RECORDS SHOWN:

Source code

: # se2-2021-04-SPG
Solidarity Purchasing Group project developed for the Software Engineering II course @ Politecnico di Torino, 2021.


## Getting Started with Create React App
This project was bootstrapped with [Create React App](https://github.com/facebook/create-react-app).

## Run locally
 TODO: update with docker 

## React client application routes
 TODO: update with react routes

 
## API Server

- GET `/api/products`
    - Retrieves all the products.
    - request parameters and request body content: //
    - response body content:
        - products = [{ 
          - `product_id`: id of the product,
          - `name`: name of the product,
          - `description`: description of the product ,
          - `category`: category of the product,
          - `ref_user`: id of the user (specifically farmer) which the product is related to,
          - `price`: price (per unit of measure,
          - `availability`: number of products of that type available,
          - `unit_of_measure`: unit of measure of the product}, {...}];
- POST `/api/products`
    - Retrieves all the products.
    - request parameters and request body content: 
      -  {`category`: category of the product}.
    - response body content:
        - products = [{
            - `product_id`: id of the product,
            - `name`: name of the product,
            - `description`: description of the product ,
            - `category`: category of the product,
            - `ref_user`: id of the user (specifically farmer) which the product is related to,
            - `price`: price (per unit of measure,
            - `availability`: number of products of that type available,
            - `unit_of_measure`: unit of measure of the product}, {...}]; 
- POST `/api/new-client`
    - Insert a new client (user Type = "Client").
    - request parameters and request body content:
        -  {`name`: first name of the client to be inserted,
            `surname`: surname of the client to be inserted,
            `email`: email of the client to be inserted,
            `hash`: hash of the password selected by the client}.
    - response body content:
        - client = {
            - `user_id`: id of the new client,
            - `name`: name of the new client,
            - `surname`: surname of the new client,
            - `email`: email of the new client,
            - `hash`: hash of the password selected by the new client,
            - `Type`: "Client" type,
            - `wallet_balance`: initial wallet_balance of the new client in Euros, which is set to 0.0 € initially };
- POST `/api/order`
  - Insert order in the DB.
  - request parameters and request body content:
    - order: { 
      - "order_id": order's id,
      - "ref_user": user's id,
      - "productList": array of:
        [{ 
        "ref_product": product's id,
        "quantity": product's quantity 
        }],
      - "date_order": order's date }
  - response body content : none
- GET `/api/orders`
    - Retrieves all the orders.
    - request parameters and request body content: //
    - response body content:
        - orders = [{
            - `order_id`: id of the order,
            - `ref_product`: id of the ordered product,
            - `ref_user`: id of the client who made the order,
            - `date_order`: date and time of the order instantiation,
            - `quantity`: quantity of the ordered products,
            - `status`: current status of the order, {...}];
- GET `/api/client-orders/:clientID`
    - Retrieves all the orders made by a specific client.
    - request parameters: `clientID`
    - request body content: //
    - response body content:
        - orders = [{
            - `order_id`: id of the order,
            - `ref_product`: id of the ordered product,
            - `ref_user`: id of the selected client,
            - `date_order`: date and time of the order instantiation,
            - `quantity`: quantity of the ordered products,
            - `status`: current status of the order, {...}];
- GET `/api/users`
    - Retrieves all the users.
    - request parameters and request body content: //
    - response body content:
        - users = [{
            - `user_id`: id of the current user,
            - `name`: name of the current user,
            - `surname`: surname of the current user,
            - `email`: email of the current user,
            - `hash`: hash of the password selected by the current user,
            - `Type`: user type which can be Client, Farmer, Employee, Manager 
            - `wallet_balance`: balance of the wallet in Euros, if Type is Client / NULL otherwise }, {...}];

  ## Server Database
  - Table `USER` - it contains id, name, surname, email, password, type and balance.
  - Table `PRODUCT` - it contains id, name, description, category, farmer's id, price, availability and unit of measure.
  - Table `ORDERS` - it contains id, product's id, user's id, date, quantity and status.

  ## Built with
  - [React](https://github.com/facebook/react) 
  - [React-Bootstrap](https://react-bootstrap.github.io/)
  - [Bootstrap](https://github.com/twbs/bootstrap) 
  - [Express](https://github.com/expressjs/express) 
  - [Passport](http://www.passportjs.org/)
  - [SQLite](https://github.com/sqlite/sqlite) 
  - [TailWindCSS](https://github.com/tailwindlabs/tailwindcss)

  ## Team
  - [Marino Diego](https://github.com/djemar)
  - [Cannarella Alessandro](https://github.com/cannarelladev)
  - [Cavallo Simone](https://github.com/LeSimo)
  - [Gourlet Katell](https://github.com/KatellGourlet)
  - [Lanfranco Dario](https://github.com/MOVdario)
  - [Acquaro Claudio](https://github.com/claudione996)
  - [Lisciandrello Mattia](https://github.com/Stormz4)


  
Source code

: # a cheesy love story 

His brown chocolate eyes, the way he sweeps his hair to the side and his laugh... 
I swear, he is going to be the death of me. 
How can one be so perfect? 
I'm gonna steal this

WHAT THE EXERCISE ASKS: Look through the data above. Find each line with the string "hash" and copy it.

ANSWER SPACE:
            `hash`: hash of the password selected by the client}.
            - `hash`: hash of the password selected by the new client,
            - `hash`: hash of the password selected by the current user,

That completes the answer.